|1||WV A||23.87||10-1||1||Shahar S.||WV A||78.33|
|2||Del Norte||23.81||7-4||2||Kyle K.||Del Norte||58.33|
|3||Canyon Crest||21.46||7-2||3||Pramod S.||WV B||55.68|
|4||WV B||17.36||4-5||4||Adrian O.||Otay Ranch||54.17|
*Note: I think Del Norte actually finished with a PPB that was higher than ours, but there might be an error in stats that is bringing it down.
Firstly, I would like to thank Olympian High School for directing quite a wonderful tournament. It finished before 4:30 and there were 11 rounds played, which is quite impressive, even more so because the two tournament directors, Dayo and Chanwoo, had never directed a tournament before. They were incredibly nice, and they adapted very well to changes that had to be made mid-tournament.

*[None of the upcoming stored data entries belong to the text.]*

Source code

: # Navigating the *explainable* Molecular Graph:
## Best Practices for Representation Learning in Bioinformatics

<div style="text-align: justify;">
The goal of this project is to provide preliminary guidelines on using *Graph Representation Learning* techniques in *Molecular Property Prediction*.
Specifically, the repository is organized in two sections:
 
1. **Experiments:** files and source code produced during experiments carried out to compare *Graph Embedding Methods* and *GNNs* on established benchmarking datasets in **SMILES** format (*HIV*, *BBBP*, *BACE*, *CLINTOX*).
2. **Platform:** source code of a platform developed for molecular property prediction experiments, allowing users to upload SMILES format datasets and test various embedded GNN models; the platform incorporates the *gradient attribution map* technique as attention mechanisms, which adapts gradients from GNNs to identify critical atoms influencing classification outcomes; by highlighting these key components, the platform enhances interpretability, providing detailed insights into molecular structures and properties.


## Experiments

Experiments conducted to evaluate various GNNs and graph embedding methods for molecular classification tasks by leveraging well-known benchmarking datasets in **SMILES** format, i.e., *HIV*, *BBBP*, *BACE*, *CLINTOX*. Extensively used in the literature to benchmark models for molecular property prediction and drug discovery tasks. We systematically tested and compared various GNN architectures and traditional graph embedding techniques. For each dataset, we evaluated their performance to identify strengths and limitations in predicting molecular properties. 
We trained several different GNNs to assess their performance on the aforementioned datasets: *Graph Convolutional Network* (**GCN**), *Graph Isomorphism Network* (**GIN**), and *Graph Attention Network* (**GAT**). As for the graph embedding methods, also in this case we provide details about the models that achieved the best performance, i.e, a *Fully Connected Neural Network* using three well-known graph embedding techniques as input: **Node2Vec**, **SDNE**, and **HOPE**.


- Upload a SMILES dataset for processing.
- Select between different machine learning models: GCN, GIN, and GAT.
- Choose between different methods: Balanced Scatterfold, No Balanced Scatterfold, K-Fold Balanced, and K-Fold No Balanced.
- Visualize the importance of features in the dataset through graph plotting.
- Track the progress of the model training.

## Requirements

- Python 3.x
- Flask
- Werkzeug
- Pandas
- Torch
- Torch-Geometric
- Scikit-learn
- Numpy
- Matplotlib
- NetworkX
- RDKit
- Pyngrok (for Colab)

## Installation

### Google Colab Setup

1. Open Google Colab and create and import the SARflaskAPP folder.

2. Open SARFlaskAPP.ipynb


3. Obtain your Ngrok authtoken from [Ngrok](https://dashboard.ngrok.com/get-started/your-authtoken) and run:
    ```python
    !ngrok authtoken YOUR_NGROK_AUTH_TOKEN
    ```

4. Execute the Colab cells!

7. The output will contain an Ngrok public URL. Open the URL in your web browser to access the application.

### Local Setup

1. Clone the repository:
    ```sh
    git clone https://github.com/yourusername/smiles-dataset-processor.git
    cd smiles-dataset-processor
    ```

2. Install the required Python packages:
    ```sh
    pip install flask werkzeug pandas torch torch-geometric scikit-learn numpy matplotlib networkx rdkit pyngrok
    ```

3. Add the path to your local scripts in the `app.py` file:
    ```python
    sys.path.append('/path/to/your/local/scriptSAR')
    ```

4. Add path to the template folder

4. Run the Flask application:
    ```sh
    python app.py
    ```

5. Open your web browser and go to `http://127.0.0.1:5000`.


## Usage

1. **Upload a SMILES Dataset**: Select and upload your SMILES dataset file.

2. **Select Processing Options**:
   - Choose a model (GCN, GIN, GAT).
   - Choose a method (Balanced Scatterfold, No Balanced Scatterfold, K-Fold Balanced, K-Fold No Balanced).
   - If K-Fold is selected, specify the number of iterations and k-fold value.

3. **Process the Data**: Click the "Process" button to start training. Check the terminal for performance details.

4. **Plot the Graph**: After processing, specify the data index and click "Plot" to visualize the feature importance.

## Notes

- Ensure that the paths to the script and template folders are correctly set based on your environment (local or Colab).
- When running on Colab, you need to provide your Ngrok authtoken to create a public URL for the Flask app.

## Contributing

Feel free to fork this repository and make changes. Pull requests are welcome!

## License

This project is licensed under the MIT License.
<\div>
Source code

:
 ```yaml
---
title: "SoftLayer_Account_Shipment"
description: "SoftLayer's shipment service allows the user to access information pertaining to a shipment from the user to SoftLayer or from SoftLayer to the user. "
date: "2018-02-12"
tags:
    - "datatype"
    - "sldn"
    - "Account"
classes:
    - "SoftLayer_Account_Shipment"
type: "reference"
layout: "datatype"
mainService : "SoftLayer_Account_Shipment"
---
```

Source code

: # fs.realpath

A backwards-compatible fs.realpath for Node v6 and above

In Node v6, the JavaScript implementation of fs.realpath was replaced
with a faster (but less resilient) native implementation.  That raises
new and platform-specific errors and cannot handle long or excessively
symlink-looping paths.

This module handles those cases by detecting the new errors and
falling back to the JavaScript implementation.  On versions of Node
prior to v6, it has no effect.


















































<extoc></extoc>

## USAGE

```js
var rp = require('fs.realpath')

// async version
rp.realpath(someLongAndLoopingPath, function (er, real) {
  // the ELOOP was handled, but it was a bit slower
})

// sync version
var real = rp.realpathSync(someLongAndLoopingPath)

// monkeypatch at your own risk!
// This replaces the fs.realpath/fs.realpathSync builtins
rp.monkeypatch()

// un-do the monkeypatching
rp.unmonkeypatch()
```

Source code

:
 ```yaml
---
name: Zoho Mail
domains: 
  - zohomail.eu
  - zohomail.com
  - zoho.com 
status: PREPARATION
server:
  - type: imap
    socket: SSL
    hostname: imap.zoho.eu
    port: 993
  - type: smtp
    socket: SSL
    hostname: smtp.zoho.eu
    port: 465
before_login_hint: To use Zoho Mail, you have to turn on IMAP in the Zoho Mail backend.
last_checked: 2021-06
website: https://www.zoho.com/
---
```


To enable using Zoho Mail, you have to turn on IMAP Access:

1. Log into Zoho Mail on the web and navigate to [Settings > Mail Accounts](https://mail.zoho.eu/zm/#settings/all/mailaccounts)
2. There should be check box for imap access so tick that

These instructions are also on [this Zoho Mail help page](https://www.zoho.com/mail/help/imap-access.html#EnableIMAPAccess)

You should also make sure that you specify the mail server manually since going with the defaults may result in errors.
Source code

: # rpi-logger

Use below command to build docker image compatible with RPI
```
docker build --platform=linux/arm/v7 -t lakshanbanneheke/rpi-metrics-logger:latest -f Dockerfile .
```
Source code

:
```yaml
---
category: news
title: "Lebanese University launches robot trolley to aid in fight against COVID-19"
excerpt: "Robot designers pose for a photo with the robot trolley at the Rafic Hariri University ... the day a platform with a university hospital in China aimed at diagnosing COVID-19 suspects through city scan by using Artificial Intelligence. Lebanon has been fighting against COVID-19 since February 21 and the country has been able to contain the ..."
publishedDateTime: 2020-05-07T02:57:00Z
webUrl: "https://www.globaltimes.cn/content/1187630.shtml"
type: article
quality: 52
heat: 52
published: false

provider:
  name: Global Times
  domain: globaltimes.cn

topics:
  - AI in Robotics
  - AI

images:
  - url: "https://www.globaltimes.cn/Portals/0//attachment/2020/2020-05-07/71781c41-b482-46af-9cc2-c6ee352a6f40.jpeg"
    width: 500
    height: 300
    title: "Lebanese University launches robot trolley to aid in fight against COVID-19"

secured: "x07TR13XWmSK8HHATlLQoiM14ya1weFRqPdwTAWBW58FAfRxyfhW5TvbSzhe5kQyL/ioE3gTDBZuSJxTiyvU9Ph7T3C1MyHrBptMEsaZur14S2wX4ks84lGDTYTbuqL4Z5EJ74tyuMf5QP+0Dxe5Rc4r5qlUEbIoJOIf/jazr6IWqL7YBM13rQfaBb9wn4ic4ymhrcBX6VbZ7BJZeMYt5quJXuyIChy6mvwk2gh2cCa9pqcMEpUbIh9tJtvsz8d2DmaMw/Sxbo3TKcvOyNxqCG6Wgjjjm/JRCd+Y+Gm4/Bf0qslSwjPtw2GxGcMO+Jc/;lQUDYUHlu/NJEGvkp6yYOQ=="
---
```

Now, let’s get into the actual tournament:
Westview A: We were shorthanded, with only three players, but we still managed to win all our games in prelims and playoffs (not including finals.) Shahar and Junu both exhibited their skill in categories all across the board, especially Shahar in literature and science and Junu in history and geography. One thing is that our neg count, at nearly three per game, was slightly high, but that is something we have always needed to work on. Another thing was that our PPB in current events and US History was significantly lower than our PPB in all the other categories, but with our A team not being finalized yet and a large group of good players in the club, I am sure we will be able to come up with a team that can fill those holes, especially on NAQT where those categories are significantly more prevalent.

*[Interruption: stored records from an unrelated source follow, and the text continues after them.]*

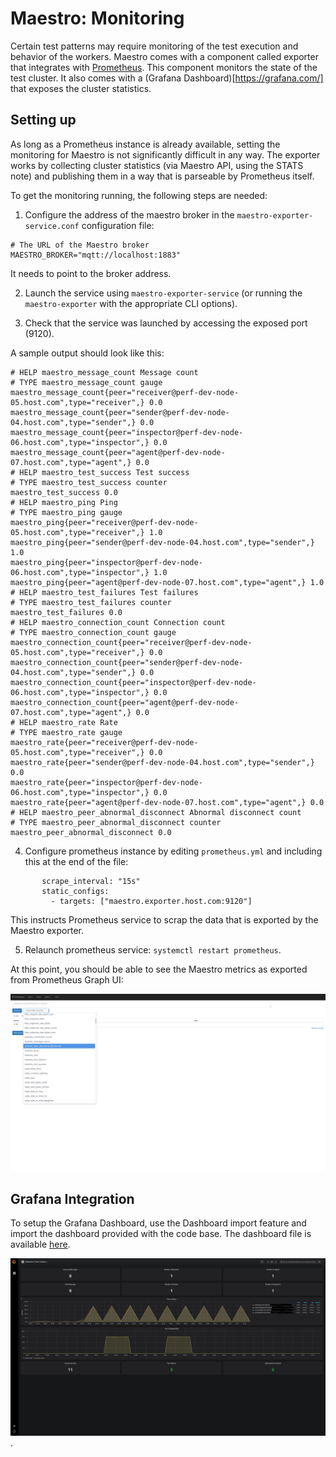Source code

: Maestro: Monitoring
============

Certain test patterns may require monitoring of the test execution and behavior of the workers. Maestro comes with a 
component called exporter that integrates with [Prometheus](https://prometheus.io/). This component monitors the state
of the test cluster. It also comes with a (Grafana Dashboard)[https://grafana.com/] that exposes the cluster statistics.


Setting up
----

As long as a Prometheus instance is already available, setting the monitoring for Maestro is not significantly difficult
in any way. The exporter works by collecting cluster statistics (via Maestro API, using the STATS note) and publishing
them in a way that is parseable by Prometheus itself.

To get the monitoring running, the following steps are needed: 

1. Configure the address of the maestro broker in the ```maestro-exporter-service.conf``` configuration file:

```
# The URL of the Maestro broker
MAESTRO_BROKER="mqtt://localhost:1883" 
```

It needs to point to the broker address.

2. Launch the service using `maestro-exporter-service` (or running the `maestro-exporter` with the appropriate CLI 
options).  

3. Check that the service was launched by accessing the exposed port (9120). 

A sample output should look like this:

```
# HELP maestro_message_count Message count
# TYPE maestro_message_count gauge
maestro_message_count{peer="receiver@perf-dev-node-05.host.com",type="receiver",} 0.0
maestro_message_count{peer="sender@perf-dev-node-04.host.com",type="sender",} 0.0
maestro_message_count{peer="inspector@perf-dev-node-06.host.com",type="inspector",} 0.0
maestro_message_count{peer="agent@perf-dev-node-07.host.com",type="agent",} 0.0
# HELP maestro_test_success Test success
# TYPE maestro_test_success counter
maestro_test_success 0.0
# HELP maestro_ping Ping
# TYPE maestro_ping gauge
maestro_ping{peer="receiver@perf-dev-node-05.host.com",type="receiver",} 1.0
maestro_ping{peer="sender@perf-dev-node-04.host.com",type="sender",} 1.0
maestro_ping{peer="inspector@perf-dev-node-06.host.com",type="inspector",} 1.0
maestro_ping{peer="agent@perf-dev-node-07.host.com",type="agent",} 1.0
# HELP maestro_test_failures Test failures
# TYPE maestro_test_failures counter
maestro_test_failures 0.0
# HELP maestro_connection_count Connection count
# TYPE maestro_connection_count gauge
maestro_connection_count{peer="receiver@perf-dev-node-05.host.com",type="receiver",} 0.0
maestro_connection_count{peer="sender@perf-dev-node-04.host.com",type="sender",} 0.0
maestro_connection_count{peer="inspector@perf-dev-node-06.host.com",type="inspector",} 0.0
maestro_connection_count{peer="agent@perf-dev-node-07.host.com",type="agent",} 0.0
# HELP maestro_rate Rate
# TYPE maestro_rate gauge
maestro_rate{peer="receiver@perf-dev-node-05.host.com",type="receiver",} 0.0
maestro_rate{peer="sender@perf-dev-node-04.host.com",type="sender",} 0.0
maestro_rate{peer="inspector@perf-dev-node-06.host.com",type="inspector",} 0.0
maestro_rate{peer="agent@perf-dev-node-07.host.com",type="agent",} 0.0
# HELP maestro_peer_abnormal_disconnect Abnormal disconnect count
# TYPE maestro_peer_abnormal_disconnect counter
maestro_peer_abnormal_disconnect 0.0
```


4. Configure prometheus instance by editing `prometheus.yml` and including this at the end of the file:

```  - job_name: 'maestro'
       scrape_interval: "15s"
       static_configs:
         - targets: ["maestro.exporter.host.com:9120"]
``` 

This instructs Prometheus service to scrap the data that is exported by the Maestro exporter. 


5. Relaunch prometheus service: `systemctl restart prometheus`.

At this point, you should be able to see the Maestro metrics as exported from Prometheus Graph UI: 


![Prometheus Graph UI](figures/prometheus-graph-ui.png)


Grafana Integration
----

To setup the Grafana Dashboard, use the Dashboard import feature and import the dashboard provided with the code base.
The dashboard file is available [here](../../maestro-exporter/extras/grafana/dashboard/maestro_test_cluster.json).

![Prometheus Dashboard](figures/prometheus-dashboard.png).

Del Norte: So we played Del Norte five(!!) times during the tournament, and all of the games were relatively close (except for the first final, but more on that later.) As far as I know, this was a full Del Norte A team, and they are really, really good. Always known as the team that does not neg often, this tournament was no different, as they averaged barely over 1.5 negs per game. What made this specific tournament different, though, was that they backed it up with nearly 5.5 powers per game. Kyle is decidedly the best music player in SoCal this year, and between him, Ajai, Manasvi, and Joshua, they have coverage of basically every category. Ajai is strikingly good at “stuff that will almost exclusively be only asked about in NAQT,” and all four of them tag team very well on history. They also wrecked us 560-135 in the first final, proving that, at times, they can be quite unstoppable.
Canyon Crest: CCA spent essentially all their prelim rounds memeing, dubiously negging on some tossups while also trying to help Jonathan accomplish his goal of maintaining a 100% power percentage (which he indeed did while also getting three powers per game.) Basically, it is safe to say that although this team has been very vocal about not caring nearly as much about Quizbowl as they did in the past, they are very good, and these stats are not completely to be trusted when trying to gauge their strength. With Wesley not being there, and this CCA team being one that tends to perform better at harder difficulties, I advise to not base one’s opinion on them off of their stats at this tournament alone.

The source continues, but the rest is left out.